And third, create a confrontation. For the most tenaciously-held beliefs, it may be necessary to stage an intervention. In a 2002 article in the American Journal of Physics, researchers from the University of Washington note that “students often finish a standard introductory course or an advanced undergraduate course on relativity with some fundamentally incorrect beliefs.”

It’s frequently not enough for instructors to point out the discrepancy between learners’ convictions and the way things actually work, they note; learners have to perceive this discrepancy themselves, at which point they’ll be motivated to resolve it. The Washington researchers designed tutorials in which students were led to confront the fact that they held two mutually-exclusive ideas, one mistaken and one correct (in this case, about the concept of time in special relativity). The students then were helped to discard naive beliefs and fully embrace scientific ones.

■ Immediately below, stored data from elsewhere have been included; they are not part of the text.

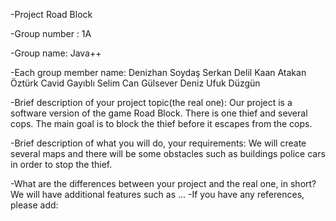 -Project Road Block

-Group number : 1A

-Group name: Java++

-Each group member name:
Denizhan Soydaş
Serkan Delil
Kaan Atakan Öztürk
Cavid Gayıblı
Selim Can Gülsever
Deniz Ufuk Düzgün

-Brief description of your project topic(the real one):
Our project is a software version of the game Road Block. There is one thief and several cops. The main goal is to block the thief before it escapes from the cops.

-Brief description of what you will do, your requirements:
We will create several maps and there will be some obstacles such as buildings police cars in order to stop the thief.

-What are the differences between your project and the real one, in short?
We will have additional features such as ...
-If you have any references, please add:
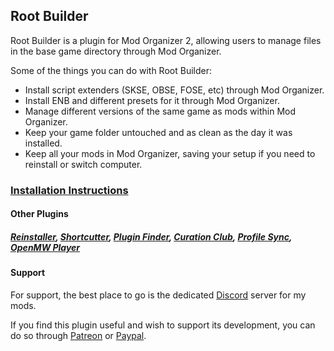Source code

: ## Root Builder
Root Builder is a plugin for Mod Organizer 2, allowing users to manage files in the base game directory through Mod Organizer.

Some of the things you can do with Root Builder:
- Install script extenders (SKSE, OBSE, FOSE, etc) through Mod Organizer.
- Install ENB and different presets for it through Mod Organizer.
- Manage different versions of the same game as mods within Mod Organizer.
- Keep your game folder untouched and as clean as the day it was installed.
- Keep all your mods in Mod Organizer, saving your setup if you need to reinstall or switch computer.

### [Installation Instructions](https://kezyma.github.io/?p=rootbuilder)

#### Other Plugins
##### [Reinstaller](https://www.nexusmods.com/skyrimspecialedition/mods/59292), [Shortcutter](https://www.nexusmods.com/skyrimspecialedition/mods/59827), [Plugin Finder](https://www.nexusmods.com/skyrimspecialedition/mods/59869), [Curation Club](https://www.nexusmods.com/skyrimspecialedition/mods/60552), [Profile Sync](https://www.nexusmods.com/skyrimspecialedition/mods/60690), [OpenMW Player](https://www.nexusmods.com/morrowind/mods/52345)

#### Support
For support, the best place to go is the dedicated [Discord](https://discord.gg/kPA3RrxAYz) server for my mods.

If you find this plugin useful and wish to support its development, you can do so through [Patreon](https://www.patreon.com/KezymaOnline) or [Paypal](https://paypal.me/kezyma). 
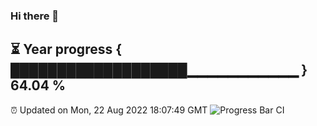 ### Hi there 👋
⏳ Year progress { ███████████████████▁▁▁▁▁▁▁▁▁▁▁ } 64.04 %
---
⏰ Updated on Mon, 22 Aug 2022 18:07:49 GMT
![Progress Bar CI](https://github.com/Moyi321/Moyi321/workflows/Progress%20Bar%20CI/badge.svg)
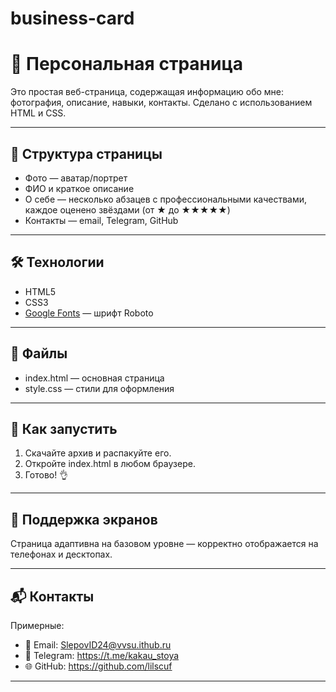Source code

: # business-card
# 💼 Персональная страница

Это простая веб-страница, содержащая информацию обо мне: фотография, описание, навыки, контакты. Сделано с использованием HTML и CSS.

---

## 📸 Структура страницы

- Фото — аватар/портрет
- ФИО и краткое описание
- О себе — несколько абзацев с профессиональными качествами, каждое оценено звёздами (от ★ до ★★★★★)
- Контакты — email, Telegram, GitHub

---

## 🛠 Технологии

- HTML5
- CSS3
- [Google Fonts](https://fonts.google.com/) — шрифт Roboto

---

## 📁 Файлы

- index.html — основная страница
- style.css — стили для оформления

---

## 🚀 Как запустить

1. Скачайте архив и распакуйте его.
2. Откройте index.html в любом браузере.
4. Готово! 👌

---

## 📱 Поддержка экранов

Страница адаптивна на базовом уровне — корректно отображается на телефонах и десктопах.

---

## 📬 Контакты

Примерные:

- 📧 Email: SlepovID24@vvsu.ithub.ru
- 💬 Telegram: https://t.me/kakau_stoya
- 🌐 GitHub: https://github.com/lilscuf

---
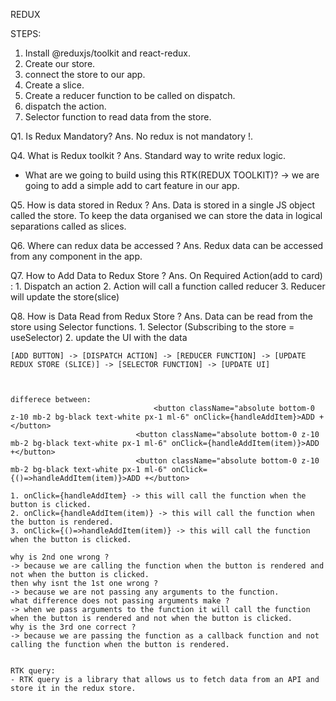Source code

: REDUX

STEPS:
1. Install @reduxjs/toolkit and react-redux.
2. Create our store.
3. connect the store to our app.
4. Create a slice.
5. Create a reducer function to be called on dispatch.
6. dispatch the action.
7. Selector function to read data from the store.

Q1. Is Redux Mandatory?
Ans. No redux is not mandatory !.

Q4. What is Redux toolkit ?
Ans. Standard way to write redux logic.

- What are we going to build using this RTK(REDUX TOOLKIT)?
    -> we are going to add a simple add to cart feature in our app.

Q5. How is data stored in Redux ?
Ans. Data is stored in a single JS object called the store. To keep the data organised we can store the data in logical separations called as slices.

Q6. Where can redux data be accessed ?
Ans. Redux data can be accessed from any component in the app.

Q7. How to Add Data to Redux Store ?
Ans. On Required Action(add to card) :
    1. Dispatch an action 
    2. Action will call a function called reducer
    3. Reducer will update the store(slice)

Q8. How is Data Read from Redux Store ?
Ans. Data can be read from the store using Selector functions.
    1. Selector (Subscribing to the store = useSelector)
    2. update the UI with the data




    [ADD BUTTON] -> [DISPATCH ACTION] -> [REDUCER FUNCTION] -> [UPDATE REDUX STORE (SLICE)] -> [SELECTOR FUNCTION] -> [UPDATE UI]

    

    differece between:
                                    <button className="absolute bottom-0 z-10 mb-2 bg-black text-white px-1 ml-6" onClick={handleAddItem}>ADD +</button>
                                <button className="absolute bottom-0 z-10 mb-2 bg-black text-white px-1 ml-6" onClick={handleAddItem(item)}>ADD +</button>
                                <button className="absolute bottom-0 z-10 mb-2 bg-black text-white px-1 ml-6" onClick={()=>handleAddItem(item)}>ADD +</button>

    1. onClick={handleAddItem} -> this will call the function when the button is clicked.
    2. onClick={handleAddItem(item)} -> this will call the function when the button is rendered.
    3. onClick={()=>handleAddItem(item)} -> this will call the function when the button is clicked.

    why is 2nd one wrong ?
    -> because we are calling the function when the button is rendered and not when the button is clicked.
    then why isnt the 1st one wrong ?
    -> because we are not passing any arguments to the function.
    what difference does not passing arguments make ?
    -> when we pass arguments to the function it will call the function when the button is rendered and not when the button is clicked.
    why is the 3rd one correct ?
    -> because we are passing the function as a callback function and not calling the function when the button is rendered.


    RTK query:
    - RTK query is a library that allows us to fetch data from an API and store it in the redux store.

The key is creating an uncomfortable sense of cognitive dissonance; only then are we willing to trade our private versions of reality for something that looks more like the real world.

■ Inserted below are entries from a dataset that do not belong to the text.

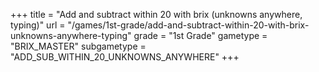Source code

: +++
title = "Add and subtract within 20 with brix (unknowns anywhere, typing)"
url = "/games/1st-grade/add-and-subtract-within-20-with-brix-unknowns-anywhere-typing"
grade = "1st Grade"
gametype = "BRIX_MASTER"
subgametype = "ADD_SUB_WITHIN_20_UNKNOWNS_ANYWHERE"
+++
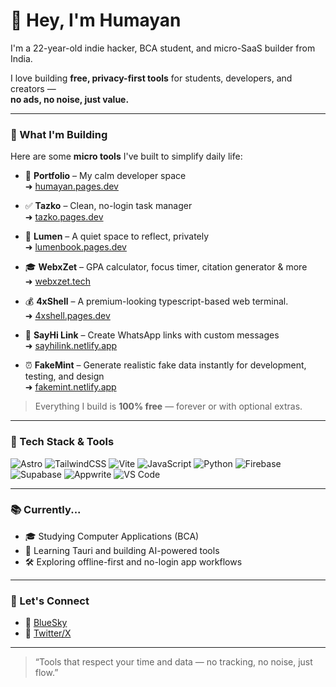 # 👋 Hey, I'm Humayan

I'm a 22-year-old indie hacker, BCA student, and micro-SaaS builder from India.  

I love building **free, privacy-first tools** for students, developers, and creators —  
**no ads, no noise, just value.**

---

### 🚀 What I'm Building

Here are some **micro tools** I've built to simplify daily life:

- 🧘 **Portfolio** – My calm developer space  
  ➜ [humayan.pages.dev](https://humayan.pages.dev/)

- ✅ **Tazko** – Clean, no-login task manager  
  ➜ [tazko.pages.dev](https://tazko.pages.dev/)

- 📓 **Lumen** – A quiet space to reflect, privately  
  ➜ [lumenbook.pages.dev](https://lumenbook.pages.dev/)

- 🎓 **WebxZet** – GPA calculator, focus timer, citation generator & more  
  ➜ [webxzet.tech](https://webxzet.tech/)

- 💰 **4xShell** – A premium-looking typescript-based web terminal.  
  ➜ [4xshell.pages.dev](https://4xshell.pages.dev/)

- 🔗 **SayHi Link** – Create WhatsApp links with custom messages  
  ➜ [sayhilink.netlify.app](https://sayhilink.netlify.app/)

- ⏰ **FakeMint** – Generate realistic fake data instantly for development, testing, and design  
  ➜ [fakemint.netlify.app](https://fakemint.netlify.app/)


> Everything I build is **100% free** — forever or with optional extras.

---

### 🧰 Tech Stack & Tools

![Astro](https://img.shields.io/badge/Astro-ff5d01?style=for-the-badge&logo=astro&logoColor=white)
![TailwindCSS](https://img.shields.io/badge/TailwindCSS-38bdf8?style=for-the-badge&logo=tailwind-css&logoColor=white)
![Vite](https://img.shields.io/badge/Vite-646CFF?style=for-the-badge&logo=vite&logoColor=white)
![JavaScript](https://img.shields.io/badge/JavaScript-F7DF1E?style=for-the-badge&logo=javascript&logoColor=black)
![Python](https://img.shields.io/badge/Python-3670A0?style=for-the-badge&logo=python&logoColor=white)
![Firebase](https://img.shields.io/badge/Firebase-ffca28?style=for-the-badge&logo=firebase&logoColor=black)
![Supabase](https://img.shields.io/badge/Supabase-3ecf8e?style=for-the-badge&logo=supabase&logoColor=white)
![Appwrite](https://img.shields.io/badge/Appwrite-F02E65?style=for-the-badge&logo=appwrite&logoColor=white)
![VS Code](https://img.shields.io/badge/VSCode-007ACC?style=for-the-badge&logo=visual-studio-code&logoColor=white)

---

### 📚 Currently...

- 🎓 Studying Computer Applications (BCA)
- 🤖 Learning Tauri and building AI-powered tools
- 🛠️ Exploring offline-first and no-login app workflows

---

### 🤝 Let's Connect

- 💬 [BlueSky](https://bsky.app/profile/humayan.bsky.social)  
- 💬 [Twitter/X](https://x.com/0x98c9)  
---

> “Tools that respect your time and data — no tracking, no noise, just flow.”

Now, on to our third topic: lifting the curse of expertise.

There’s a truly stunning statistic that comes courtesy of Ken Koedinger, a professor of human-computer interaction and psychology at Carnegie Mellon University. He notes that experts can articulate only about 30 percent of what they know. This is a problem when designing courses, he noted, because the experts creating them often can’t adequately explain what they know to the novice learner.

This phenomenon is called the “curse of expertise.” Research has identified four practical ways that can help us lift this curse and share our knowledge effectively with others:

First, use data. Ken Koedinger, the CMU professor, also notes that designers of online courses now have a wealth of objective data on what learners find difficult to understand and master. This information, gathered with every keystroke the students make while proceeding through the courses, removes the bias that experts have (“But that’s so easy!”), revealing precisely where novices’ difficulties lie. You can use data, too, by setting aside your assumptions about what’s easy or hard and looking at the evidence instead.

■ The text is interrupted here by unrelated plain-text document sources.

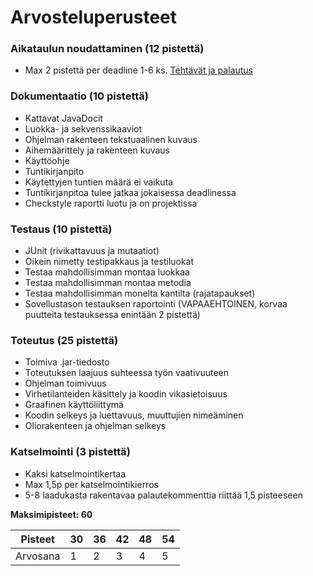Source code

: ﻿# Arvosteluperusteet

### Aikataulun noudattaminen (12 pistettä)

* Max 2 pistettä per deadline 1-6 ks. [Tehtävät ja palautus](Tehtävät-ja-palautus.md)

### Dokumentaatio (10 pistettä)

* Kattavat JavaDocit
* Luokka- ja sekvenssikaaviot
* Ohjelman rakenteen tekstuaalinen kuvaus
 * Aihemäärittely ja rakenteen kuvaus
* Käyttöohje
* Tuntikirjanpito
 * Käytettyjen tuntien määrä ei vaikuta
 * Tuntikirjanpitoa tulee jatkaa jokaisessa deadlinessa
* Checkstyle raportti luotu ja on projektissa

### Testaus (10 pistettä)

* JUnit (rivikattavuus ja mutaatiot)
* Oikein nimetty testipakkaus ja testiluokat
* Testaa mahdollisimman montaa luokkaa
* Testaa mahdollisimman montaa metodia
* Testaa mahdollisimman monelta kantilta (rajatapaukset)
* Sovellustason testauksen raportointi (VAPAAEHTOINEN, korvaa puutteita testauksessa enintään 2 pistettä)

### Toteutus (25 pistettä)

* Toimiva .jar-tiedosto
* Toteutuksen laajuus suhteessa työn vaativuuteen
* Ohjelman toimivuus
* Virhetilanteiden käsittely ja koodin vikasietoisuus
* Graafinen käyttöliittymä
* Koodin selkeys ja luettavuus, muuttujien nimeäminen
* Oliorakenteen ja ohjelman selkeys

### Katselmointi (3 pistettä)

* Kaksi katselmointikertaa
* Max 1,5p per katselmointikierros
* 5-8 laadukasta rakentavaa palautekommenttia riittää 1,5 pisteeseen

**Maksimipisteet: 60**



| Pisteet  | 30  | 36  | 42  | 48  | 54  |
| -------- | --- | --- | --- | --- | --- |
| Arvosana | 1   | 2   | 3   | 4   | 5   |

Second, remind yourself of your own experiences as a learner. Experts’ judgments about their field are colored by the “availability heuristic”: that is, the memories that are most recent and thus most available to them are not memories of struggle and confusion but memories of ease and understanding. Prompting ourselves to remember in detail what it was like when we first started out can make the beginner’s mindset more accessible to us. A study led by psychologist Roger Buehler, for example, found that asking computer programmers to recall their own experiences as learners led them to make more accurate estimates of how long it would take a novice programmer to write a new program.

Third, draw up a list of the problems learners might face. As psychologist Tom Stafford notes, “learning makes itself invisible”—it subtly but thoroughly changes our perceptions and our judgments so that it’s hard to see how much we know, and how much others don’t. In particular, we  “anchor,” or base our assumptions, on our own experiences as an expert, and then fail to make sufficient adjustments for the very large gap between us and the inexperienced. Generating an explicit list of the hurdles that novices must surmount, psychologists Patrice Engle and J. Bradley Lumpkin found, helps experts develop a more realistic sense of the challenges beginners face.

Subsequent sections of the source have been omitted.